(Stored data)
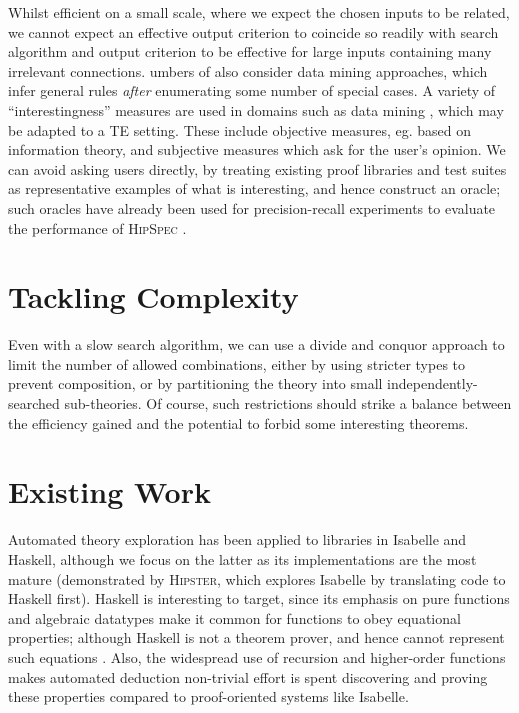 \documentclass[]{article}
\begin{document}
Whilst efficient on a small scale, where we expect the chosen inputs to
be related, we cannot expect an effective output criterion to coincide
so readily with search algorithm and output criterion to be effective
for large inputs containing many irrelevant connections. umbers of also
consider data mining approaches, which infer general rules \emph{after}
enumerating some number of special cases. A variety of
``interestingness'' measures are used in domains such as data mining
\cite{geng2006interestingness}, which may be adapted to a TE setting. These
include objective measures, eg. based on information theory, and
subjective measures which ask for the user's opinion. We can avoid
asking users directly, by treating existing proof libraries and test
suites as representative examples of what is interesting, and hence
construct an oracle; such oracles have already been used for
precision-recall experiments to evaluate the performance of
\textsc{HipSpec} \cite{claessen2013automating}.

\section{Tackling Complexity}\label{tackling-complexity}

Even with a slow search algorithm, we can use a divide and conquor
approach to limit the number of allowed combinations, either by using
stricter types to prevent composition, or by partitioning the theory
into small independently-searched sub-theories. Of course, such
restrictions should strike a balance between the efficiency gained and
the potential to forbid some interesting theorems.

\section{Existing Work}\label{existing-work}

Automated theory exploration has been applied to libraries in Isabelle
and Haskell, although we focus on the latter as its implementations are
the most mature (demonstrated by \textsc{Hipster}, which explores Isabelle by
translating code to Haskell first). Haskell is interesting to target,
since its emphasis on pure functions and algebraic datatypes make it common for
functions to obey equational properties; although Haskell is not a theorem prover,
and hence cannot represent such equations . Also, the widespread use of
recursion and higher-order functions makes automated deduction non-trivial
effort is spent discovering and proving these properties compared to
proof-oriented systems like Isabelle.
\end{document}
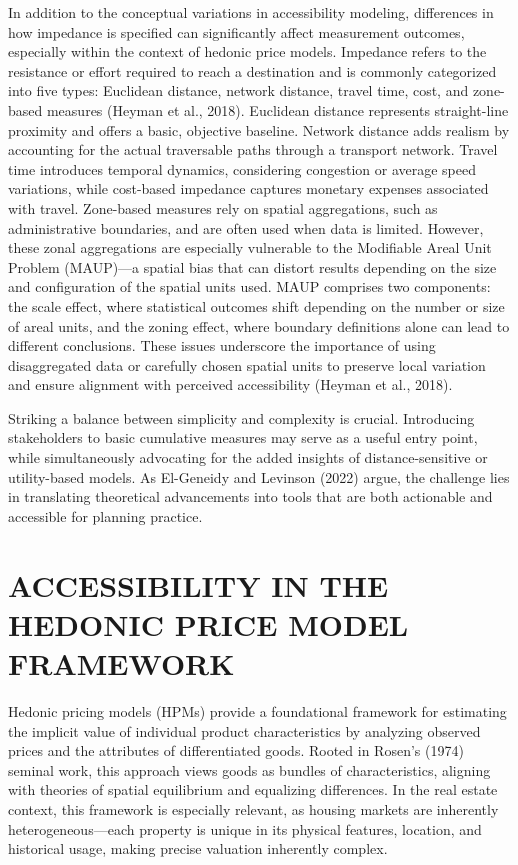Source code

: \documentclass[
  12pt,
]{report}
\begin{document}
In addition to the conceptual variations in accessibility modeling,
differences in how impedance is specified can significantly affect
measurement outcomes, especially within the context of hedonic price
models. Impedance refers to the resistance or effort required to reach a
destination and is commonly categorized into five types: Euclidean
distance, network distance, travel time, cost, and zone-based measures
(Heyman et al., 2018). Euclidean distance represents straight-line
proximity and offers a basic, objective baseline. Network distance adds
realism by accounting for the actual traversable paths through a
transport network. Travel time introduces temporal dynamics, considering
congestion or average speed variations, while cost-based impedance
captures monetary expenses associated with travel. Zone-based measures
rely on spatial aggregations, such as administrative boundaries, and are
often used when data is limited. However, these zonal aggregations are
especially vulnerable to the Modifiable Areal Unit Problem (MAUP)---a
spatial bias that can distort results depending on the size and
configuration of the spatial units used. MAUP comprises two components:
the scale effect, where statistical outcomes shift depending on the
number or size of areal units, and the zoning effect, where boundary
definitions alone can lead to different conclusions. These issues
underscore the importance of using disaggregated data or carefully
chosen spatial units to preserve local variation and ensure alignment
with perceived accessibility (Heyman et al., 2018).

Striking a balance between simplicity and complexity is crucial.
Introducing stakeholders to basic cumulative measures may serve as a
useful entry point, while simultaneously advocating for the added
insights of distance-sensitive or utility-based models. As El-Geneidy
and Levinson (2022) argue, the challenge lies in translating theoretical
advancements into tools that are both actionable and accessible for
planning practice.

\section{ACCESSIBILITY IN THE HEDONIC PRICE MODEL
FRAMEWORK}\label{accessibility-in-the-hedonic-price-model-framework}

Hedonic pricing models (HPMs) provide a foundational framework for
estimating the implicit value of individual product characteristics by
analyzing observed prices and the attributes of differentiated goods.
Rooted in Rosen's (1974) seminal work, this approach views goods as
bundles of characteristics, aligning with theories of spatial
equilibrium and equalizing differences. In the real estate context, this
framework is especially relevant, as housing markets are inherently
heterogeneous---each property is unique in its physical features,
location, and historical usage, making precise valuation inherently
complex.
\end{document}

## BRIEF
Pictures stay out of the copy; please restate every record above exactly.

## RESULT FOR THIS EXERCISE
 \documentclass[]{article}
\begin{document}
Whilst efficient on a small scale, where we expect the chosen inputs to
be related, we cannot expect an effective output criterion to coincide
so readily with search algorithm and output criterion to be effective
for large inputs containing many irrelevant connections. umbers of also
consider data mining approaches, which infer general rules \emph{after}
enumerating some number of special cases. A variety of
``interestingness'' measures are used in domains such as data mining
\cite{geng2006interestingness}, which may be adapted to a TE setting. These
include objective measures, eg. based on information theory, and
subjective measures which ask for the user's opinion. We can avoid
asking users directly, by treating existing proof libraries and test
suites as representative examples of what is interesting, and hence
construct an oracle; such oracles have already been used for
precision-recall experiments to evaluate the performance of
\textsc{HipSpec} \cite{claessen2013automating}.

\section{Tackling Complexity}\label{tackling-complexity}

Even with a slow search algorithm, we can use a divide and conquor
approach to limit the number of allowed combinations, either by using
stricter types to prevent composition, or by partitioning the theory
into small independently-searched sub-theories. Of course, such
restrictions should strike a balance between the efficiency gained and
the potential to forbid some interesting theorems.

\section{Existing Work}\label{existing-work}

Automated theory exploration has been applied to libraries in Isabelle
and Haskell, although we focus on the latter as its implementations are
the most mature (demonstrated by \textsc{Hipster}, which explores Isabelle by
translating code to Haskell first). Haskell is interesting to target,
since its emphasis on pure functions and algebraic datatypes make it common for
functions to obey equational properties; although Haskell is not a theorem prover,
and hence cannot represent such equations . Also, the widespread use of
recursion and higher-order functions makes automated deduction non-trivial
effort is spent discovering and proving these properties compared to
proof-oriented systems like Isabelle.
\end{document}
Source code

: \documentclass[
  12pt,
]{report}
\begin{document}
In addition to the conceptual variations in accessibility modeling,
differences in how impedance is specified can significantly affect
measurement outcomes, especially within the context of hedonic price
models. Impedance refers to the resistance or effort required to reach a
destination and is commonly categorized into five types: Euclidean
distance, network distance, travel time, cost, and zone-based measures
(Heyman et al., 2018). Euclidean distance represents straight-line
proximity and offers a basic, objective baseline. Network distance adds
realism by accounting for the actual traversable paths through a
transport network. Travel time introduces temporal dynamics, considering
congestion or average speed variations, while cost-based impedance
captures monetary expenses associated with travel. Zone-based measures
rely on spatial aggregations, such as administrative boundaries, and are
often used when data is limited. However, these zonal aggregations are
especially vulnerable to the Modifiable Areal Unit Problem (MAUP)---a
spatial bias that can distort results depending on the size and
configuration of the spatial units used. MAUP comprises two components:
the scale effect, where statistical outcomes shift depending on the
number or size of areal units, and the zoning effect, where boundary
definitions alone can lead to different conclusions. These issues
underscore the importance of using disaggregated data or carefully
chosen spatial units to preserve local variation and ensure alignment
with perceived accessibility (Heyman et al., 2018).

Striking a balance between simplicity and complexity is crucial.
Introducing stakeholders to basic cumulative measures may serve as a
useful entry point, while simultaneously advocating for the added
insights of distance-sensitive or utility-based models. As El-Geneidy
and Levinson (2022) argue, the challenge lies in translating theoretical
advancements into tools that are both actionable and accessible for
planning practice.

\section{ACCESSIBILITY IN THE HEDONIC PRICE MODEL
FRAMEWORK}\label{accessibility-in-the-hedonic-price-model-framework}

Hedonic pricing models (HPMs) provide a foundational framework for
estimating the implicit value of individual product characteristics by
analyzing observed prices and the attributes of differentiated goods.
Rooted in Rosen's (1974) seminal work, this approach views goods as
bundles of characteristics, aligning with theories of spatial
equilibrium and equalizing differences. In the real estate context, this
framework is especially relevant, as housing markets are inherently
heterogeneous---each property is unique in its physical features,
location, and historical usage, making precise valuation inherently
complex.
\end{document}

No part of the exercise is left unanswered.